The Work Life Balance
All too often our working days are exclusively full of work and training related academia. It gets even worse because although you can’t literally take the 24-weeker you admitted today home with you, our e-portfolios demanding their reflections and curriculum filling are waiting for us when we get home, even if we choose to accompany them with a glass of wine or a bowl of ice cream. So what about life? Contrary to what the media and government may have us believe we are entitled to a personal and social life, and that needs some time setting aside for it.
When I returned from maternity leave 6 months ago I was determined that work wasn’t going to take over my entire home life. Of course the portfolio has to be done, but I would strive to keep some work-life balance, and more importantly, I would put my promise to myself and my family on paper so it was answerable to. After some consideration I decided to add it to my e-portfolio PDPs.
I went cautiously to my initial placement meeting and endured the laughter from my supervisor who scoffed that she had never known anyone manage to keep a good work-life balance and how on earth would I prove it anyway. But I had a plan – PDPs should be SMARTER, this was my secret:
Specific – set your goals for both work and life. The work part is easy(ish) – satisfactory assessments, 360 feedback and ARCP sign off. The life bit is both more complex and more fun. What do you love doing? I decided to focus it around my toddler and said I would do at least 1 trip out (park, swimming, seeing friends, soft play etc.) and one creative or messy (paint, mud, music etc.) activity each week. But what suits you? There are ways to fit almost anything (sports related, music, craft, social etc.) into the framework.
Measurable – How can you prove it? The work part is already going to be recorded. The life bit depends on what you are doing. We kept a photo diary which I put into a powerpoint to show my supervisior (and it made a great keepsake for us too). You could download your fitbit logs, keep concerts ticket stubs or programmes or make a portfolio or blog about your craft creations.

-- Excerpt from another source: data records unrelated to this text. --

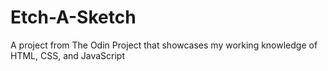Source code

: # Etch-A-Sketch
A project from The Odin Project that showcases my working knowledge of HTML, CSS, and JavaScript
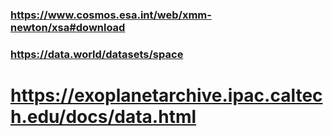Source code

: ### https://www.cosmos.esa.int/web/xmm-newton/xsa#download
### https://data.world/datasets/space
# https://exoplanetarchive.ipac.caltech.edu/docs/data.html
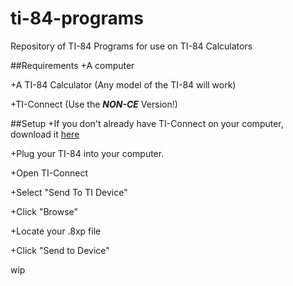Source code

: # ti-84-programs
Repository of TI-84 Programs for use on TI-84 Calculators

##Requirements
+A computer

+A TI-84 Calculator (Any model of the TI-84 will work)

+TI-Connect (Use the ***NON-CE*** Version!)


##Setup
+If you don't already have TI-Connect on your computer, download it [here](https://education.ti.com/en/us/products/computer_software/connectivity-software/ti-connect-software/tabs/overview#!show=0)

+Plug your TI-84 into your computer.

+Open TI-Connect

+Select "Send To TI Device"

+Click "Browse"

+Locate your .8xp file

+Click "Send to Device"

wip
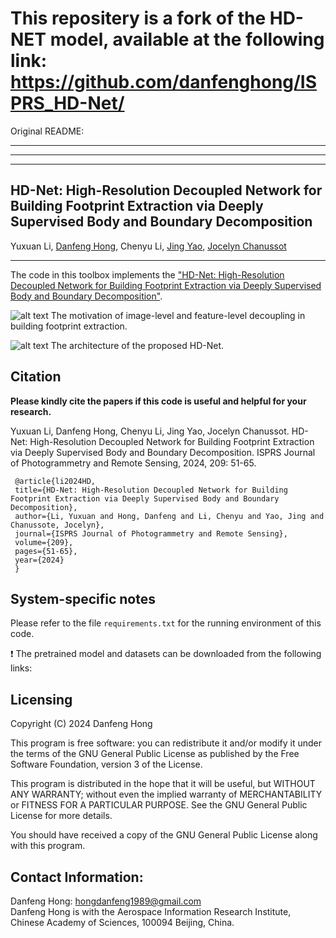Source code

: # This repositery is a fork of the HD-NET model, available at the following link: https://github.com/danfenghong/ISPRS_HD-Net/

Original README:
___________
___________
___________


## HD-Net: High-Resolution Decoupled Network for Building Footprint Extraction via Deeply Supervised Body and Boundary Decomposition

Yuxuan Li, [Danfeng Hong](https://scholar.google.com/citations?user=n7gL0_IAAAAJ&hl=en), Chenyu Li, [Jing Yao](https://scholar.google.com/citations?user=1SHd5ygAAAAJ&hl=en), [Jocelyn Chanussot](https://scholar.google.com/citations?user=6owK2OQAAAAJ&hl=en)

___________

The code in this toolbox implements the ["HD-Net: High-Resolution Decoupled Network for Building Footprint Extraction via Deeply Supervised Body and Boundary Decomposition"](https://authors.elsevier.com/a/1iYW63I9x1qnCx).

![alt text](./Motivation.jpg)
The motivation of image-level and feature-level decoupling in building footprint extraction. 

![alt text](./Workflow.jpg)
The architecture of the proposed HD-Net.

Citation
---------------------

**Please kindly cite the papers if this code is useful and helpful for your research.**

Yuxuan Li, Danfeng Hong, Chenyu Li, Jing Yao, Jocelyn Chanussot. HD-Net: High-Resolution Decoupled Network for Building Footprint Extraction via Deeply Supervised Body and Boundary Decomposition. ISPRS Journal of Photogrammetry and Remote Sensing, 2024, 209: 51-65. 

     @article{li2024HD,
     title={HD-Net: High-Resolution Decoupled Network for Building Footprint Extraction via Deeply Supervised Body and Boundary Decomposition},
     author={Li, Yuxuan and Hong, Danfeng and Li, Chenyu and Yao, Jing and Chanussote, Jocelyn},
     journal={ISPRS Journal of Photogrammetry and Remote Sensing},
     volume={209},
     pages={51-65},
     year={2024}
     }

System-specific notes
---------------------
Please refer to the file `requirements.txt` for the running environment of this code.

:exclamation: The pretrained model and datasets can be downloaded from the following links:

Licensing
---------

Copyright (C) 2024 Danfeng Hong

This program is free software: you can redistribute it and/or modify it under the terms of the GNU General Public License as published by the Free Software Foundation, version 3 of the License.

This program is distributed in the hope that it will be useful, but WITHOUT ANY WARRANTY; without even the implied warranty of MERCHANTABILITY or FITNESS FOR A PARTICULAR PURPOSE. See the GNU General Public License for more details.

You should have received a copy of the GNU General Public License along with this program.

Contact Information:
--------------------

Danfeng Hong: hongdanfeng1989@gmail.com<br>
Danfeng Hong is with the Aerospace Information Research Institute, Chinese Academy of Sciences, 100094 Beijing, China.
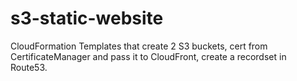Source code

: # s3-static-website
CloudFormation Templates that create 2 S3 buckets, cert from CertificateManager and pass it to CloudFront, create a recordset in Route53.

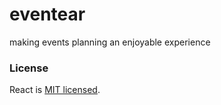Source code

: # eventear
making  events planning an enjoyable experience


### License

React is [MIT licensed](./LICENSE).
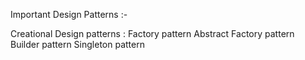 Important Design Patterns :-

Creational Design patterns : 
    Factory pattern
    Abstract Factory pattern
    Builder pattern
    Singleton pattern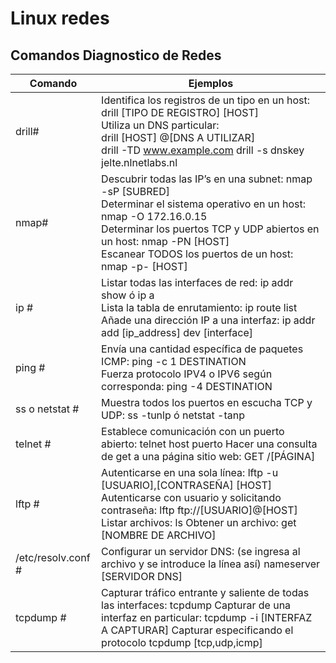 # Linux redes 
## Comandos Diagnostico de Redes 

| Comando             | Ejemplos                                                                                                                                                                                                                                               |
|---------------------|--------------------------------------------------------------------------------------------------------------------------------------------------------------------------------------------------------------------------------------------------------|
| drill#              | Identifica los registros de un tipo en un host: drill [TIPO DE REGISTRO] [HOST]<br /> Utiliza un DNS particular:<br /> drill [HOST] @[DNS A UTILIZAR]<br /> drill -TD www.example.com drill -s dnskey jelte.nlnetlabs.nl                                                |
|  nmap#              | Descubrir todas las IP’s en una subnet: nmap -sP [SUBRED] <br />Determinar el sistema operativo en un host: nmap -O 172.16.0.15 <br />Determinar los puertos TCP y UDP abiertos en un host: nmap -PN [HOST] <br />Escanear TODOS los puertos de un host: nmap -p- [HOST] |
| ip #                | Listar todas las interfaces de red: ip addr show ó ip a <br />Lista la tabla de enrutamiento: ip route list <br />Añade una dirección IP a una interfaz: ip addr add [ip_address] dev [interface]                                                                  |
|  ping #             | Envía una cantidad específica de paquetes ICMP: ping -c 1 DESTINATION <br />Fuerza protocolo IPV4 o IPV6 según corresponda: ping -4 DESTINATION                                                                                                              |
|  ss o netstat #     |  Muestra todos los puertos en escucha TCP y UDP: ss -tunlp ó netstat -tanp                                                                                                                                                                             |
|  telnet #           | Establece comunicación con un puerto abierto: telnet host puerto Hacer una consulta de get a una página sitio web: GET /[PÁGINA]                                                                                                                       |
|  lftp #             |  Autenticarse en una sola línea: lftp -u [USUARIO],[CONTRASEÑA] [HOST] Autenticarse con usuario y solicitando contraseña: lftp ftp://[USUARIO]@[HOST] Listar archivos: ls Obtener un archivo: get [NOMBRE DE ARCHIVO]                                  |
|  /etc/resolv.conf # | Configurar un servidor DNS: (se ingresa al archivo y se introduce la línea así) nameserver [SERVIDOR DNS]                                                                                                                                              |
|  tcpdump #          | Capturar tráfico entrante y saliente de todas las interfaces: tcpdump Capturar de una interfaz en particular: tcpdump -i [INTERFAZ A CAPTURAR] Capturar especificando el protocolo tcpdump [tcp,udp,icmp]                                              |
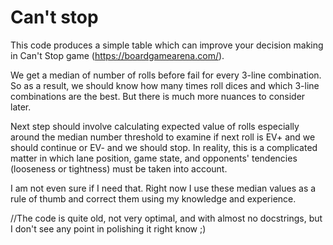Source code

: # Can't stop
This code produces a simple table which can improve your decision making in Can't Stop game (https://boardgamearena.com/).

We get a median of number of rolls before fail for every 3-line combination. So as a result, we should know how many times roll dices and which 3-line combinations are the best. But there is much more nuances to consider later.

Next step should involve calculating expected value of rolls especially around the median number threshold to examine if next roll is EV+ and we should continue or EV- and we should stop. In reality, this is a complicated matter in which lane position, game state, and opponents' tendencies (looseness or tightness) must be taken into account.

I am not even sure if I need that. Right now I use these median values as a rule of thumb and correct them using my knowledge and experience.

//The code is quite old, not very optimal, and with almost no docstrings, but I don't see any point in polishing it right know ;)
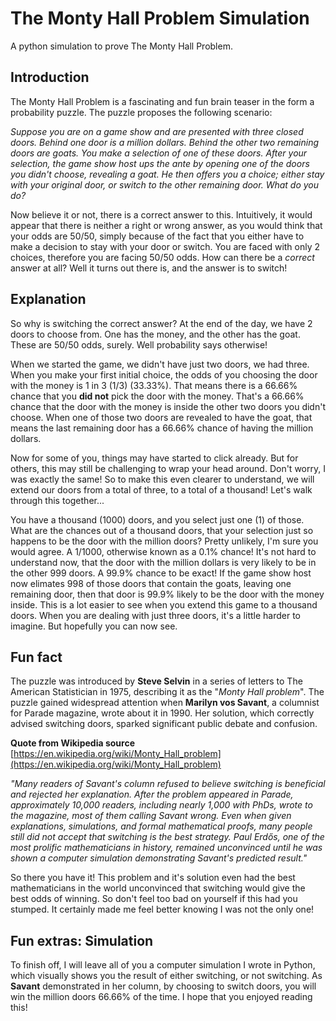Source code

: # The Monty Hall Problem Simulation
A python simulation to prove The Monty Hall Problem.


## Introduction
The Monty Hall Problem is a fascinating and fun brain teaser in the form a probability puzzle. The puzzle proposes the following scenario:

*Suppose you are on a game show and are presented with three closed doors. Behind one door is a million dollars. Behind the other two remaining doors are goats. You make a selection of one of these doors. After your selection, the game show host ups the ante by opening one of the doors you didn't choose, revealing a goat. He then offers you a choice; either stay with your original door, or switch to the other remaining door. What do you do?*

Now believe it or not, there is a correct answer to this. Intuitively, it would appear that there is neither a right or wrong answer, as you would think that your odds are 50/50, simply because of the fact that you either have to make a decision to stay with your door or switch. You are faced with only 2 choices, therefore you are facing 50/50 odds. How can there be a *correct* answer at all? Well it turns out there is, and the answer is to switch!


## Explanation
So why is switching the correct answer? At the end of the day, we have 2 doors to choose from. One has the money, and the other has the goat. These are 50/50 odds, surely. Well probability says otherwise!

When we started the game, we didn't have just two doors, we had three. When you make your first initial choice, the odds of you choosing the door with the money is 1 in 3 (1/3) (33.33%). That means there is a 66.66% chance that you **did not** pick the door with the money. That's a 66.66% chance that the door with the money is inside the other two doors you didn't choose. When one of those two doors are revealed to have the goat, that means the last remaining door has a 66.66% chance of having the million dollars.

Now for some of you, things may have started to click already. But for others, this may still be challenging to wrap your head around. Don't worry, I was exactly the same! So to make this even clearer to understand, we will extend our doors from a total of three, to a total of a thousand! Let's walk through this together...

You have a thousand (1000) doors, and you select just one (1) of those. What are the chances out of a thousand doors, that your selection just so happens to be the door with the million doors? Pretty unlikely, I'm sure you would agree. A 1/1000, otherwise known as a 0.1% chance! It's not hard to understand now, that the door with the million dollars is very likely to be in the other 999 doors. A 99.9% chance to be exact! If the game show host now elimates 998 of those doors that contain the goats, leaving one remaining door, then that door is 99.9% likely to be the door with the money inside. This is a lot easier to see when you extend this game to a thousand doors. When you are dealing with just three doors, it's a little harder to imagine. But hopefully you can now see.


## Fun fact
The puzzle was introduced by **Steve Selvin** in a series of letters to The American Statistician in 1975, describing it as the "*Monty Hall problem*". The puzzle gained widespread attention when **Marilyn vos Savant**, a columnist for Parade magazine, wrote about it in 1990. Her solution, which correctly advised switching doors, sparked significant public debate and confusion.

**Quote from Wikipedia source** [https://en.wikipedia.org/wiki/Monty_Hall_problem](https://en.wikipedia.org/wiki/Monty_Hall_problem)

*"Many readers of Savant's column refused to believe switching is beneficial and rejected her explanation. After the problem appeared in Parade, approximately 10,000 readers, including nearly 1,000 with PhDs, wrote to the magazine, most of them calling Savant wrong. Even when given explanations, simulations, and formal mathematical proofs, many people still did not accept that switching is the best strategy. Paul Erdős, one of the most prolific mathematicians in history, remained unconvinced until he was shown a computer simulation demonstrating Savant's predicted result."*

So there you have it! This problem and it's solution even had the best mathematicians in the world unconvinced that switching would give the best odds of winning. So don't feel too bad on yourself if this had you stumped. It certainly made me feel better knowing I was not the only one!


## Fun extras: Simulation
To finish off, I will leave all of you a computer simulation I wrote in Python, which visually shows you the result of either switching, or not switching. As **Savant** demonstrated in her column, by choosing to switch doors, you will win the million doors 66.66% of the time. I hope that you enjoyed reading this!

Achievable – keep it real. If struggle jogging to a crash call you’re not likely to be doing iron-man triathlons by the end of 6 months, but weekly jogs and a 5k fun run before the end of the job might be manageable. Build it into or around your work schedule. I pick up craft stuff on the way home from work and keep an eye out for NHS discounts at visitor attractions.
Relevant – got to meet your leaning needs. I can already hearing you say that work don’t care about life BUT …the last point in the Generic Curriculum is “Approach to personal health, stress and well-being” – one difficult to evidence but so applicable to this PDP.
Time bound – this one’s easy – within this placement
Exciting – by now you’ve sussed that this will be. What would be better than planning a series of music concert attendances, dance lessons or simply getting covered in paint by your kids.
Recorded – put the outcome into your portfolio as an uploaded document or share with your supervisor.